Chautauqua County legislators took a necessary first step last week by creating a voluntary furlough program for 139 county employees.

The move dovetails with the availability through July 31 of federal CARES Act unemployment benefits and employees will keep their county health insurance. This round of furloughs could save about $4 million, a 6% reduction in the county budget’s local share spending.

As we said, it’s a good and necessary first step.

The problem, as was so well framed by Legislator Chuck Nazzaro, D-Jamestown, is that sales tax revenues are projected to decrease at least $4.1 million, or 10%, from what was budgeted at the start of the year and Nazzaro sees that 10% number as a low estimate. County Executive PJ Wendel has asked department heads to find 15% to 20% cuts to their local share budgets.

“We will have more (budget cutting) resolutions coming before us,” Nazzaro said.

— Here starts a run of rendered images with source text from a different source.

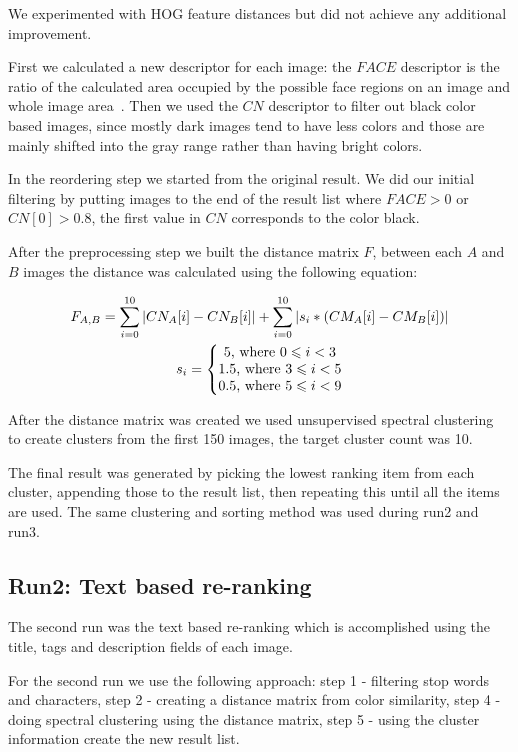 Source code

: \documentclass{acm_proc_article-me}
\begin{document}
We experimented with HOG feature distances but did not achieve any additional improvement.

First we calculated a new descriptor for each image: the $FACE$ descriptor is the ratio of the calculated area occupied by the possible face regions on an image and whole
image area~\cite{szHucs2013bmemtm}. Then we used the $CN$ descriptor to filter out black color based images, since mostly dark images tend to have less colors and those are mainly shifted into the gray range rather than having bright colors.

In the reordering step we started from the original result. We did our initial filtering by putting images to the end of the result list where $FACE>0$ or $CN[0]>0.8$, the first value in $CN$ corresponds to the color black.

After the preprocessing step we built the distance matrix $F$, between each $A$ and $B$ images the distance was calculated using the following equation:

\begin{gather*} 
F_{A,B} = \sum_{i=0}^{10}  \left | CN_{A}[i]-CN_{B}[i] \right | +\sum_{i=0}^{10} \left | s_i * (CM_{A}[i]-CM_{B}[i]) \right |\\
s_i = \left\{\begin{matrix}
5 \textup{, where }0 \leqslant  i < 3\\ 
1.5 \textup{, where }3 \leqslant  i < 5\\ 
0.5 \textup{, where }5 \leqslant  i < 9
\end{matrix}\right.
\end{gather*}

After the distance matrix was created we used unsupervised spectral clustering~\cite{Ma2009,Ng01onspectral} to create clusters from the first 150 images, the target cluster count was 10. 

The final result was generated by picking the lowest ranking item from each cluster, appending those to the result list, then repeating this until all the items are used. The same clustering and sorting method was used during run2 and run3.

\subsection{Run2: Text based re-ranking}\label{run2}
The second run was the text based re-ranking which is accomplished using the title, tags and description fields of each image.

For the second run we use the following approach: step 1 - filtering stop words and characters, step 2 - creating a distance matrix from color similarity, step 4 - doing spectral clustering using the distance matrix, step 5 - using the cluster information create the new result list.
\end{document}
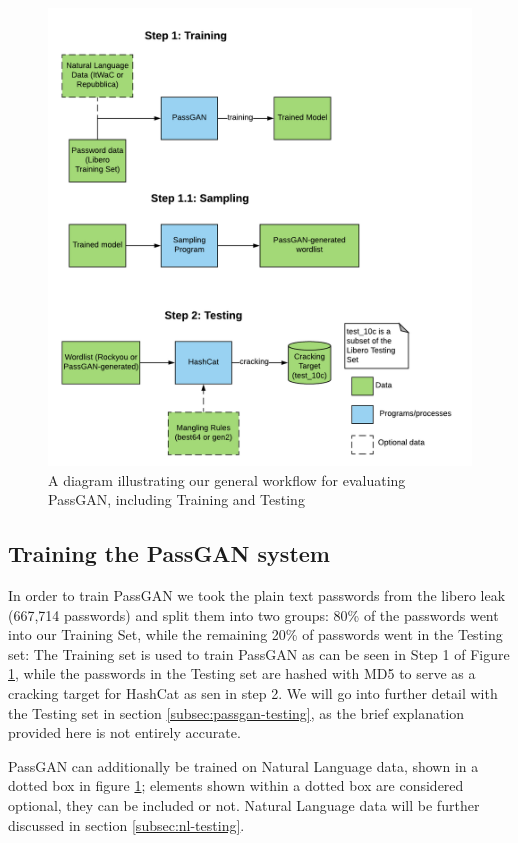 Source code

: \begin{figure}[H]
\centering
    \includegraphics[scale=0.8]{figures/testing_flowchart_fixed.png}
    \caption{A diagram illustrating our general workflow for evaluating PassGAN, including Training and Testing}
    \label{fig:testing_flowchart}
\end{figure}    

\subsection{Training the PassGAN system}\label{subsec:passgan-training}
In order to train PassGAN we took the plain text passwords from the libero leak (667,714 passwords) and split them into two groups: 80\% of the passwords went into our Training Set, while the remaining 20\% of passwords went in the Testing set: The Training set is used to train PassGAN as can be seen in Step 1 of Figure \ref{fig:testing_flowchart}, while the passwords in the Testing set are hashed with MD5 to serve as a cracking target for HashCat as sen in step 2. We will go into further detail with the Testing set in section \ref{subsec:passgan-testing}, as the brief explanation provided here is not entirely accurate.

PassGAN can additionally be trained on Natural Language data, shown in a dotted box in figure \ref{fig:testing_flowchart}; elements shown within a dotted box are considered optional, they can be included or not. Natural Language data will be further discussed in section \ref{subsec:nl-testing}.

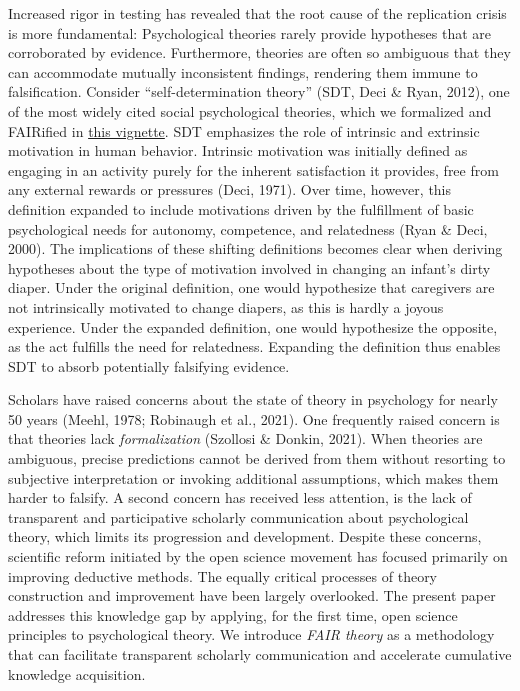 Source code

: \documentclass[
  man, noextraspace,floatsintext]{apa7}
\begin{document}
Increased rigor in testing has revealed that the root cause of the replication crisis is more fundamental:
Psychological theories rarely provide hypotheses that are corroborated by evidence.
Furthermore, theories are often so ambiguous that they can accommodate mutually inconsistent findings,
rendering them immune to falsification.
Consider ``self-determination theory'' (SDT, Deci \& Ryan, 2012), one of the most widely cited social psychological theories, which we formalized and FAIRified in \href{https://cjvanlissa.github.io/theorytools/articles/formalizing_sdt.html}{this vignette}.
SDT emphasizes the role of intrinsic and extrinsic motivation in human behavior.
Intrinsic motivation was initially defined as engaging in an activity purely for the inherent satisfaction it provides, free from any external rewards or pressures (Deci, 1971).
Over time, however, this definition expanded to include motivations driven by the fulfillment of basic psychological needs for autonomy, competence, and relatedness (Ryan \& Deci, 2000).
The implications of these shifting definitions becomes clear when deriving hypotheses about the type of motivation involved in changing an infant's dirty diaper.
Under the original definition, one would hypothesize that caregivers are not intrinsically motivated to change diapers, as this is hardly a joyous experience.
Under the expanded definition, one would hypothesize the opposite, as the act fulfills the need for relatedness.
Expanding the definition thus enables SDT to absorb potentially falsifying evidence.

Scholars have raised concerns about the state of theory in psychology for nearly 50 years (Meehl, 1978; Robinaugh et al., 2021).
One frequently raised concern is that theories lack \emph{formalization} (Szollosi \& Donkin, 2021).
When theories are ambiguous,
precise predictions cannot be derived from them without
resorting to subjective interpretation or invoking additional assumptions,
which makes them harder to falsify.
A second concern has received less attention,
is the lack of transparent and participative scholarly communication about psychological theory, which limits its progression and development.
Despite these concerns, scientific reform initiated by the open science movement has focused primarily on improving deductive methods.
The equally critical processes of theory construction and improvement have been largely overlooked.
The present paper addresses this knowledge gap by applying, for the first time,
open science principles to psychological theory.
We introduce \emph{FAIR theory} as a methodology that can facilitate transparent scholarly communication and accelerate cumulative knowledge acquisition.
\end{document}
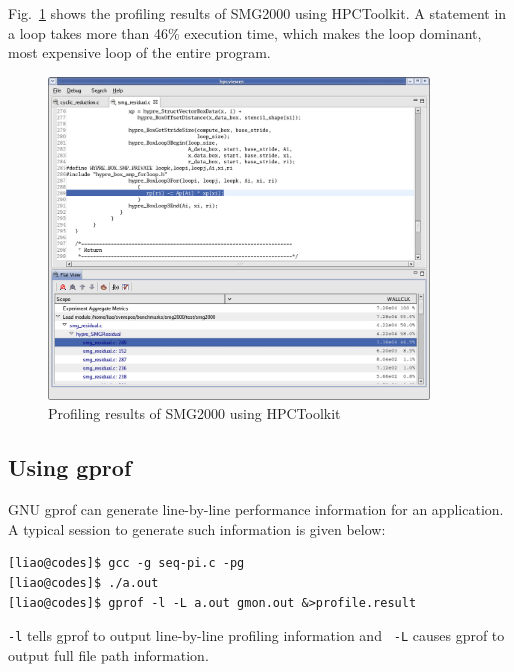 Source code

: Fig.~\ref{fig:hpctoolkitSmg2000} shows the profiling results of SMG2000
using HPCToolkit. 
A statement in a loop takes more than 46\% execution time, which makes the
loop dominant, most expensive loop of the entire program.
\begin{figure}[htbp]  
	\centering
		\includegraphics[width=0.9\textwidth]{hpctoolkit-smg2000.png}
	\caption{Profiling results of SMG2000 using HPCToolkit}
	\label{fig:hpctoolkitSmg2000}
\end{figure}

\subsection{Using gprof}
GNU gprof can generate line-by-line performance information for an
application. A typical session to generate such information is given below:
\begin{verbatim}
[liao@codes]$ gcc -g seq-pi.c -pg
[liao@codes]$ ./a.out
[liao@codes]$ gprof -l -L a.out gmon.out &>profile.result
\end{verbatim}

{\tt -l} tells gprof to output line-by-line profiling information and {\tt
-L} causes gprof to output full file path information.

Nazzaro has long been a respected voice when it comes to county finances, so we hope his fellow legislators and county residents are paying attention to Nazzaro’s words. The gradual reopening of the county economy won’t erase the county’s sales tax losses, but it won’t be known for a bit yet just how bad the damage is. Left unsaid, though, is the realization that each round of cuts or furloughs will get increasingly difficult. Eventually, there is no fat left to cut — and cuts into the meat of county programs will leave county residents screaming about changes to programs they rely on each day.

We hope county legislators don’t take the route being taken by Gov. Andrew Cuomo, who has pushed back detailed information on cuts to schools and other local programs while hoping for additional federal aid. That approach assumes additional federal aid is coming, a notion that shouldn’t be assumed as fact given the state of politics in Washington, D.C. A preferable approach is to control locally what can be controlled so that we aren’t relying on the federal government to balance our budget — or at least so that we are lessening our reliance on state and federal aid.

Cuts to the budget will be painful, but they are also necessary.